(Items listed in a dataset)
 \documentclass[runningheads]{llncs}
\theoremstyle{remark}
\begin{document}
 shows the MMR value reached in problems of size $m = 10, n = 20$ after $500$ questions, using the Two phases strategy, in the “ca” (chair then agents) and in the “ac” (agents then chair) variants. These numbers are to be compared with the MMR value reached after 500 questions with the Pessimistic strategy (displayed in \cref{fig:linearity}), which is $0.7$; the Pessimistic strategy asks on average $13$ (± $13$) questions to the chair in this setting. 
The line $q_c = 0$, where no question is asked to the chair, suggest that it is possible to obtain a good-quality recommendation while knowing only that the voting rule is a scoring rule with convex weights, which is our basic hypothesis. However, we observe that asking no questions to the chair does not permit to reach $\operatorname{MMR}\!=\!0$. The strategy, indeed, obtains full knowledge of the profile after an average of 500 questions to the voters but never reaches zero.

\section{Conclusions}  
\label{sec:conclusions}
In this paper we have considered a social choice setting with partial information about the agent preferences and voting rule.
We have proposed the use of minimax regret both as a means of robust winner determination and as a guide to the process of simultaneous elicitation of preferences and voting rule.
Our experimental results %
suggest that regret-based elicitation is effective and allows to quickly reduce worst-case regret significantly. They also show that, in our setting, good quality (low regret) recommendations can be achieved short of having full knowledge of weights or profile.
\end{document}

> _WORK ITEM_: Return the lines from the line containing "Our experimental results %" to the end of the entries above, exactly as they appear and with no other output.

> _ANSWER TO THIS PROBLEM_:
Our experimental results %
suggest that regret-based elicitation is effective and allows to quickly reduce worst-case regret significantly. They also show that, in our setting, good quality (low regret) recommendations can be achieved short of having full knowledge of weights or profile.
\end{document}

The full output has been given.